▼
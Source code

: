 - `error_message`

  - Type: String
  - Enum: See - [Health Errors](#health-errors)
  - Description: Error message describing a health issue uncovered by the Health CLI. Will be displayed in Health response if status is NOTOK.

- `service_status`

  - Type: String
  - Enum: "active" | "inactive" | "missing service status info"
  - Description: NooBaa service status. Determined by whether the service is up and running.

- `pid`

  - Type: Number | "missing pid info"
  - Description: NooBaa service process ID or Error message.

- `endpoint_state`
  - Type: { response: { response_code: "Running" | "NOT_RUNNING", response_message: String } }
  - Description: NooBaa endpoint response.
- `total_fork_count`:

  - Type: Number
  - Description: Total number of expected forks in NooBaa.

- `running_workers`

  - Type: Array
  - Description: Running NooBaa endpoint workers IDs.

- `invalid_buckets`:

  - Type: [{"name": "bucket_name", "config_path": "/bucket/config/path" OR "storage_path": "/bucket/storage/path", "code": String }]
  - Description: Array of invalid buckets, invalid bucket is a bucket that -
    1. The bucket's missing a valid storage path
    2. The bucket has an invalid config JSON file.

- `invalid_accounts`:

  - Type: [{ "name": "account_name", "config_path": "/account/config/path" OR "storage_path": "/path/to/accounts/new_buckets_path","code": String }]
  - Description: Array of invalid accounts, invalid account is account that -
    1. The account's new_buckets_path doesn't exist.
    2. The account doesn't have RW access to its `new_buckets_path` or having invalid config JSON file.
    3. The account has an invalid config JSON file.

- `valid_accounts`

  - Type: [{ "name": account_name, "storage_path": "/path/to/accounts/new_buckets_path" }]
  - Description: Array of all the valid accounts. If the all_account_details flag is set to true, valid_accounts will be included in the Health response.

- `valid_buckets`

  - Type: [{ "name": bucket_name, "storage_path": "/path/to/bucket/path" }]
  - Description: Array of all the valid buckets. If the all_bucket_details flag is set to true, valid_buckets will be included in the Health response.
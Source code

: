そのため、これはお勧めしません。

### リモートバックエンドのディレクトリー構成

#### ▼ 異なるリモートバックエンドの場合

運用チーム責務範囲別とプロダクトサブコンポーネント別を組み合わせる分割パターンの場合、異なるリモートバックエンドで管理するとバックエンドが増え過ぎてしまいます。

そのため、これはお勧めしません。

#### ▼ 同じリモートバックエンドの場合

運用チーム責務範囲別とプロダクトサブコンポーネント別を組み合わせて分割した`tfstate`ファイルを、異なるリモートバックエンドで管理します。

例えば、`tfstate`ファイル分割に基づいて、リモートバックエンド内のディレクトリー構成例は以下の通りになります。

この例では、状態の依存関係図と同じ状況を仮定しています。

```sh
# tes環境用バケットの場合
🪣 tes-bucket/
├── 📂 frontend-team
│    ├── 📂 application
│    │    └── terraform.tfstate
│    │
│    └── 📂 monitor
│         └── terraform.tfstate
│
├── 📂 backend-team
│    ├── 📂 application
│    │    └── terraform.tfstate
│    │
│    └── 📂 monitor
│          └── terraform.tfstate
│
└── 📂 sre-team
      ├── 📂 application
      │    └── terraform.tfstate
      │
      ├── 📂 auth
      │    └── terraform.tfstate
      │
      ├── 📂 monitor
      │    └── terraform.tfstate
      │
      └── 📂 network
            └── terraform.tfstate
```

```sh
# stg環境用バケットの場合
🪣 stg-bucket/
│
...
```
▲
● How to complete this task: An exact, complete copy of the records is the expected answer.

● Exercise response:
Source code

: - `error_message`

  - Type: String
  - Enum: See - [Health Errors](#health-errors)
  - Description: Error message describing a health issue uncovered by the Health CLI. Will be displayed in Health response if status is NOTOK.

- `service_status`

  - Type: String
  - Enum: "active" | "inactive" | "missing service status info"
  - Description: NooBaa service status. Determined by whether the service is up and running.

- `pid`

  - Type: Number | "missing pid info"
  - Description: NooBaa service process ID or Error message.

- `endpoint_state`
  - Type: { response: { response_code: "Running" | "NOT_RUNNING", response_message: String } }
  - Description: NooBaa endpoint response.
- `total_fork_count`:

  - Type: Number
  - Description: Total number of expected forks in NooBaa.

- `running_workers`

  - Type: Array
  - Description: Running NooBaa endpoint workers IDs.

- `invalid_buckets`:

  - Type: [{"name": "bucket_name", "config_path": "/bucket/config/path" OR "storage_path": "/bucket/storage/path", "code": String }]
  - Description: Array of invalid buckets, invalid bucket is a bucket that -
    1. The bucket's missing a valid storage path
    2. The bucket has an invalid config JSON file.

- `invalid_accounts`:

  - Type: [{ "name": "account_name", "config_path": "/account/config/path" OR "storage_path": "/path/to/accounts/new_buckets_path","code": String }]
  - Description: Array of invalid accounts, invalid account is account that -
    1. The account's new_buckets_path doesn't exist.
    2. The account doesn't have RW access to its `new_buckets_path` or having invalid config JSON file.
    3. The account has an invalid config JSON file.

- `valid_accounts`

  - Type: [{ "name": account_name, "storage_path": "/path/to/accounts/new_buckets_path" }]
  - Description: Array of all the valid accounts. If the all_account_details flag is set to true, valid_accounts will be included in the Health response.

- `valid_buckets`

  - Type: [{ "name": bucket_name, "storage_path": "/path/to/bucket/path" }]
  - Description: Array of all the valid buckets. If the all_bucket_details flag is set to true, valid_buckets will be included in the Health response.
Source code

:そのため、これはお勧めしません。

### リモートバックエンドのディレクトリー構成

#### ▼ 異なるリモートバックエンドの場合

運用チーム責務範囲別とプロダクトサブコンポーネント別を組み合わせる分割パターンの場合、異なるリモートバックエンドで管理するとバックエンドが増え過ぎてしまいます。

そのため、これはお勧めしません。

#### ▼ 同じリモートバックエンドの場合

運用チーム責務範囲別とプロダクトサブコンポーネント別を組み合わせて分割した`tfstate`ファイルを、異なるリモートバックエンドで管理します。

例えば、`tfstate`ファイル分割に基づいて、リモートバックエンド内のディレクトリー構成例は以下の通りになります。

この例では、状態の依存関係図と同じ状況を仮定しています。

```sh
# tes環境用バケットの場合
🪣 tes-bucket/
├── 📂 frontend-team
│    ├── 📂 application
│    │    └── terraform.tfstate
│    │
│    └── 📂 monitor
│         └── terraform.tfstate
│
├── 📂 backend-team
│    ├── 📂 application
│    │    └── terraform.tfstate
│    │
│    └── 📂 monitor
│          └── terraform.tfstate
│
└── 📂 sre-team
      ├── 📂 application
      │    └── terraform.tfstate
      │
      ├── 📂 auth
      │    └── terraform.tfstate
      │
      ├── 📂 monitor
      │    └── terraform.tfstate
      │
      └── 📂 network
            └── terraform.tfstate
```

```sh
# stg環境用バケットの場合
🪣 stg-bucket/
│
...
```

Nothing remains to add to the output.